Political discussions inevitably occurred. The year before Mohammed's arrival, students in Greensboro marched in protest of the 1982 massacres of Palestinians at refugee camps in Lebanon -- though the Arab visitors learned to mute their criticisms.

The Middle Eastern students were far from a monolith. Differences in politics, culture and, especially, in the practice of Islam tore at regional solidarity.

"Basically, what you saw was a micro-society of our home," explained Mahmood Zubaid, a Kuwaiti architectural engineer. "Everybody fit in where they felt most comfortable."
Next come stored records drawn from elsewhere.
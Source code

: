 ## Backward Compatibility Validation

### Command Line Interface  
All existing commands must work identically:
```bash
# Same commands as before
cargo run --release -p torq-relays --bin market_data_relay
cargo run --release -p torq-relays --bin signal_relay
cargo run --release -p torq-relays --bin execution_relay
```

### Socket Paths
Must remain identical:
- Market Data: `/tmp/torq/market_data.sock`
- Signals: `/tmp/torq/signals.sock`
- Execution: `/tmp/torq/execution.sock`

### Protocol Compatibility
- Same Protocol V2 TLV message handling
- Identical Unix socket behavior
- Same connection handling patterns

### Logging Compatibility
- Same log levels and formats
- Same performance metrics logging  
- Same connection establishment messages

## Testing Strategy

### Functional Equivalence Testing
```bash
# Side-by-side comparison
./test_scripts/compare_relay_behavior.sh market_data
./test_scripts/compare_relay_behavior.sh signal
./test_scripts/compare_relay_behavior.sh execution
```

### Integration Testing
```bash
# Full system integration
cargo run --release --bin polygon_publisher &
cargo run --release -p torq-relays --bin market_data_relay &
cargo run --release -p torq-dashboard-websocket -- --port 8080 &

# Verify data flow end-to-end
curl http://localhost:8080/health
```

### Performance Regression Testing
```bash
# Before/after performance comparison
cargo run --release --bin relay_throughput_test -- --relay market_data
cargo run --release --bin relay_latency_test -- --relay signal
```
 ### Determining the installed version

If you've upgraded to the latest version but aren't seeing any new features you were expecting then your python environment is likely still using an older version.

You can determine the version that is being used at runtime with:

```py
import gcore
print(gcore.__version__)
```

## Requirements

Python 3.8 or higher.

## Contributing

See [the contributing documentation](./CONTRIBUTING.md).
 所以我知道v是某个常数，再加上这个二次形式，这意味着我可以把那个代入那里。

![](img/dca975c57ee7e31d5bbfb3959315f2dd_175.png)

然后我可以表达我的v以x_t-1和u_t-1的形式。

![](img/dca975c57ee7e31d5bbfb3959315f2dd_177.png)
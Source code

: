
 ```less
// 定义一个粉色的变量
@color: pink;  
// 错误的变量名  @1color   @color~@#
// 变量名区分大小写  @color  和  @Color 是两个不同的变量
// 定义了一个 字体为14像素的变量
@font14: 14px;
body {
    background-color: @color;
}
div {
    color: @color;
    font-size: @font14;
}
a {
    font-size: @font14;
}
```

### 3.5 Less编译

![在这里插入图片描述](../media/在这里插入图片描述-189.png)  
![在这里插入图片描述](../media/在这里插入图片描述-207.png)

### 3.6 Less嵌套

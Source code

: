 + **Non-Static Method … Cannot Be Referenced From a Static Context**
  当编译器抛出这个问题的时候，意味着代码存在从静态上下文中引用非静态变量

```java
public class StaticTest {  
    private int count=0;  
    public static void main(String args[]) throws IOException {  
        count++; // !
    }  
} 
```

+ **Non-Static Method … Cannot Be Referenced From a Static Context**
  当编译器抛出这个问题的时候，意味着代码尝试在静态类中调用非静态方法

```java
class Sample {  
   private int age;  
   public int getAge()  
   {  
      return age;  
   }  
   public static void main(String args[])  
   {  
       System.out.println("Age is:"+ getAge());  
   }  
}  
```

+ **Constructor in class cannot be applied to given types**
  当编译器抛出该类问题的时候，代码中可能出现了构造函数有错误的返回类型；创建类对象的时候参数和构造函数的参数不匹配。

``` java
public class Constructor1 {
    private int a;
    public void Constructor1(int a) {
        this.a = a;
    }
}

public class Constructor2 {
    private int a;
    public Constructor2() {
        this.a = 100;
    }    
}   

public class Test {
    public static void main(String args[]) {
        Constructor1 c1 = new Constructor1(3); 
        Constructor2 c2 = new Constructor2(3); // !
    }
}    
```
A social barrier separated the elite scholarship boys like Zubaid and students like Mohammed, the Baluchi, and the Palestinians, reliant on their families or smaller grants for tuition and living expenses. But religion was the real dividing line.

Wherever large concentrations of Middle Eastern students gathered on Western campuses, graduates say, groups of religious conservatives sprung up. These self-appointed moral overseers endeavored to ensure adherence to Koranic values and avoidance of wine, women, drugs and other vices. They grew beards as religious statements and prayed five times a day, typically in makeshift mosques in apartments or university-provided centers. And they actively recruited fellow students.

"We called them the mullahs," recalled Waleed M. Qimlass, a 1980s A&T graduate who now directs environmental affairs for Kuwait City. "Basically, the students at Greensboro were divided into the mullahs and the non-mullahs."